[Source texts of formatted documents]
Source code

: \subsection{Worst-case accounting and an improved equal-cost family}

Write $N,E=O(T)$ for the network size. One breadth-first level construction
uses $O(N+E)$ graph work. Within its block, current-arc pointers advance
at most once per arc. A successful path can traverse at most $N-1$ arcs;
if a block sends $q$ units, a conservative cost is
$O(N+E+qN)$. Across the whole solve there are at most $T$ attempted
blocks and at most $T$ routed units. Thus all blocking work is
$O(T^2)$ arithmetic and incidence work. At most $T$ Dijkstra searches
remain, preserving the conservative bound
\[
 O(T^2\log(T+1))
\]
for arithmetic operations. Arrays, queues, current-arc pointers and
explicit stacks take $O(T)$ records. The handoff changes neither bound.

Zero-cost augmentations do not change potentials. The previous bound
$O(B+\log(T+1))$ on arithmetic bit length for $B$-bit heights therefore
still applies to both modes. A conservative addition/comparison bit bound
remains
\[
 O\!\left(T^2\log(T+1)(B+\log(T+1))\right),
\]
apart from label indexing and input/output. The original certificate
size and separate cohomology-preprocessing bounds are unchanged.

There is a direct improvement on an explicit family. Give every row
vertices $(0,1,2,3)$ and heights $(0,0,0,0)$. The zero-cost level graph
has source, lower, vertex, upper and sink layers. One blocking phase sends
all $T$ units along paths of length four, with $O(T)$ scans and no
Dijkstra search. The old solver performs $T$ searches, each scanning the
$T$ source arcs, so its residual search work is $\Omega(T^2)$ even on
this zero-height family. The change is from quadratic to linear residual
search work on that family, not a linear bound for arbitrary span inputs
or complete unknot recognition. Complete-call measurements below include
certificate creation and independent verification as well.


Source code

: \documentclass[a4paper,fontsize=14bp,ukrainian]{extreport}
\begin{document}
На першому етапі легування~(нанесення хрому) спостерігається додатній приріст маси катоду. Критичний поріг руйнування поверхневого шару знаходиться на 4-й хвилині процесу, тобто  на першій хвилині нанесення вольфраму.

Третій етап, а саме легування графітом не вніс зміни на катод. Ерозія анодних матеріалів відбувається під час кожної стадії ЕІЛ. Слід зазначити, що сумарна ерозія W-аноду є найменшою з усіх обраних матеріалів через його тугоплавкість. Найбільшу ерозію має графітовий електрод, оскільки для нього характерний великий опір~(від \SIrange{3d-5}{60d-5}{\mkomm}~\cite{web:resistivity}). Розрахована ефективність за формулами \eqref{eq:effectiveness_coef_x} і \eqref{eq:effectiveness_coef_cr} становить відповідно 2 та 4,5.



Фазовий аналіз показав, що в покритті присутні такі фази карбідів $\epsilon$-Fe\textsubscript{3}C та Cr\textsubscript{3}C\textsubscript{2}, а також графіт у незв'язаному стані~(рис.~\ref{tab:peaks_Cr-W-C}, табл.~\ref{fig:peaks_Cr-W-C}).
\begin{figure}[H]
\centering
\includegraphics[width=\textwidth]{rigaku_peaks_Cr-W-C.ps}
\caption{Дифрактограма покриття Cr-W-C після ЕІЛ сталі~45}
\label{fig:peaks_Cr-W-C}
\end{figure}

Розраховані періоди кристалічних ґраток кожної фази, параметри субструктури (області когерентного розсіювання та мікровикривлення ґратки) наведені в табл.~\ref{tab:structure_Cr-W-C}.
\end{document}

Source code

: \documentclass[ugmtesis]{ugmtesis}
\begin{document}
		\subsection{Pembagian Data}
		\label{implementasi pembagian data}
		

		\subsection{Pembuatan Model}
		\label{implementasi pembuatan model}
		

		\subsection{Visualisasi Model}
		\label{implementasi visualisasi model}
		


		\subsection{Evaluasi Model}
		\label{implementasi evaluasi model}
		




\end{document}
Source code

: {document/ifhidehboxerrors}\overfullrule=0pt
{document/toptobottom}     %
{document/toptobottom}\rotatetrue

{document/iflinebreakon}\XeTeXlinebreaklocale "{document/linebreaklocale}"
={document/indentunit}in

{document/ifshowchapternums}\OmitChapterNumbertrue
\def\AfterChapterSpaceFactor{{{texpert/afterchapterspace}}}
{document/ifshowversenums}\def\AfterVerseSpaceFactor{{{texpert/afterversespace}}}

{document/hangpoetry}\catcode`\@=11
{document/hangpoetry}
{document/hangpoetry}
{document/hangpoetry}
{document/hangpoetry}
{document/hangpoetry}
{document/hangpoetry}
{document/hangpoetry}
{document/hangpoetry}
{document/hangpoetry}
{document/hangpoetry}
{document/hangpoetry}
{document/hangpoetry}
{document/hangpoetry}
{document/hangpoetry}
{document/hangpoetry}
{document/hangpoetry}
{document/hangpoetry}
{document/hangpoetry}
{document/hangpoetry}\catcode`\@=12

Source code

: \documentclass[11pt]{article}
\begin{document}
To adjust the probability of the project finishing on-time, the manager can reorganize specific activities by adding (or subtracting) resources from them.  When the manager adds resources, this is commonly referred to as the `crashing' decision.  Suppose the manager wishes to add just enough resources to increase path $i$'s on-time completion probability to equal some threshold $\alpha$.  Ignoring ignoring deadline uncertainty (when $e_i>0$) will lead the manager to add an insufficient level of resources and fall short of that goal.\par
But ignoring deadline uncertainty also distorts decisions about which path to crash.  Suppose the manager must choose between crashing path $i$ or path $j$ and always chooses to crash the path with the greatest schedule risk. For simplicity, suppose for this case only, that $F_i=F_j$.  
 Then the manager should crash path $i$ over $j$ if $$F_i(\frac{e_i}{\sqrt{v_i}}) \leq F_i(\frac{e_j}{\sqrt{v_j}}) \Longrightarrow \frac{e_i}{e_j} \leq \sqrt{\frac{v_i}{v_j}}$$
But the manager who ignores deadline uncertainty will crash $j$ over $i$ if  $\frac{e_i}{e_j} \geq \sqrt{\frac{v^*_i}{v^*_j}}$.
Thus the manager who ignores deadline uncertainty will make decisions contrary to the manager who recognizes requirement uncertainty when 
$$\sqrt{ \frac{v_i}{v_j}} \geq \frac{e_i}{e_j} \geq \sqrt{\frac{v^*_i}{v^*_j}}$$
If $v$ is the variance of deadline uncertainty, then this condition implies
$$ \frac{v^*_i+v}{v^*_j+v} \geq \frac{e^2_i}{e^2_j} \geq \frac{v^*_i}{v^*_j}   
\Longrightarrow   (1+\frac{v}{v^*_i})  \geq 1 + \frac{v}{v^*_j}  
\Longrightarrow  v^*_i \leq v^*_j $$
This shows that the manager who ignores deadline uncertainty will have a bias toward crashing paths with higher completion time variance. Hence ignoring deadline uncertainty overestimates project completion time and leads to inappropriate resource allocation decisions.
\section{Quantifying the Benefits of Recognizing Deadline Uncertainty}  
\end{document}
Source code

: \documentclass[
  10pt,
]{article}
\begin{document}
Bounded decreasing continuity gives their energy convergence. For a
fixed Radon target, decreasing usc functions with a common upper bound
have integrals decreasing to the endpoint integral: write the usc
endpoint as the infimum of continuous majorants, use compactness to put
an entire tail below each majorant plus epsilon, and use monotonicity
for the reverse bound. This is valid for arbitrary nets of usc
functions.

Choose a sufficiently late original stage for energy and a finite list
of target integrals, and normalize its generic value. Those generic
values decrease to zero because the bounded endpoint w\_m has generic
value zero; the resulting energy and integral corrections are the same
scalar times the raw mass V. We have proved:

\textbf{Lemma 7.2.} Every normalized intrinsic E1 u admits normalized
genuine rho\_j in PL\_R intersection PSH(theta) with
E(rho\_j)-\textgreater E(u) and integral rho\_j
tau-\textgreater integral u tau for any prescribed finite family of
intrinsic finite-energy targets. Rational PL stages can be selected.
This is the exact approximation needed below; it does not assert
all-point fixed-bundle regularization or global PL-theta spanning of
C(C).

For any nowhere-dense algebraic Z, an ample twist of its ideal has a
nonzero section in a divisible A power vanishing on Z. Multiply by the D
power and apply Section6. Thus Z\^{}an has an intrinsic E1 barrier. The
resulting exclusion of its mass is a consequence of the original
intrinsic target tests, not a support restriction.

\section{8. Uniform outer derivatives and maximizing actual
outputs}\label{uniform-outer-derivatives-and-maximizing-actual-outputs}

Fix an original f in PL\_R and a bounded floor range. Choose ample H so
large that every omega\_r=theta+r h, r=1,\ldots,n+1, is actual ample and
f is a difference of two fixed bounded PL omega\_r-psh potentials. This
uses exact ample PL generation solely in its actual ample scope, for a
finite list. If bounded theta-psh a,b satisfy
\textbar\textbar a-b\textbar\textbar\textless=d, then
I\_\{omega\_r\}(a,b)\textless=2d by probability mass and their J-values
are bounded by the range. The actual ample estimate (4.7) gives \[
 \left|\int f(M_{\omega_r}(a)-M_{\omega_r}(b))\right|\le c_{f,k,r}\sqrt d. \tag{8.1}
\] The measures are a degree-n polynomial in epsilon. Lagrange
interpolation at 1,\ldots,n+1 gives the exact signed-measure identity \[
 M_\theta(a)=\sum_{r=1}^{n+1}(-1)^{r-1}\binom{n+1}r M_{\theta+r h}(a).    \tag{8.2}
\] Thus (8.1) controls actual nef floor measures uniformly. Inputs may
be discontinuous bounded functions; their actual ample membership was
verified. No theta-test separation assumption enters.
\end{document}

TASK GOAL
Output the first line of the entries above and every line after it, exactly as written, ending with the line that contains "search work on".

TASK RESULT
Source code

: \subsection{Worst-case accounting and an improved equal-cost family}

Write $N,E=O(T)$ for the network size. One breadth-first level construction
uses $O(N+E)$ graph work. Within its block, current-arc pointers advance
at most once per arc. A successful path can traverse at most $N-1$ arcs;
if a block sends $q$ units, a conservative cost is
$O(N+E+qN)$. Across the whole solve there are at most $T$ attempted
blocks and at most $T$ routed units. Thus all blocking work is
$O(T^2)$ arithmetic and incidence work. At most $T$ Dijkstra searches
remain, preserving the conservative bound
\[
 O(T^2\log(T+1))
\]
for arithmetic operations. Arrays, queues, current-arc pointers and
explicit stacks take $O(T)$ records. The handoff changes neither bound.

Zero-cost augmentations do not change potentials. The previous bound
$O(B+\log(T+1))$ on arithmetic bit length for $B$-bit heights therefore
still applies to both modes. A conservative addition/comparison bit bound
remains
\[
 O\!\left(T^2\log(T+1)(B+\log(T+1))\right),
\]
apart from label indexing and input/output. The original certificate
size and separate cohomology-preprocessing bounds are unchanged.

There is a direct improvement on an explicit family. Give every row
vertices $(0,1,2,3)$ and heights $(0,0,0,0)$. The zero-cost level graph
has source, lower, vertex, upper and sink layers. One blocking phase sends
all $T$ units along paths of length four, with $O(T)$ scans and no
Dijkstra search. The old solver performs $T$ searches, each scanning the
$T$ source arcs, so its residual search work is $\Omega(T^2)$ even on
this zero-height family. The change is from quadratic to linear residual
search work on that family, not a linear bound for arbitrary span inputs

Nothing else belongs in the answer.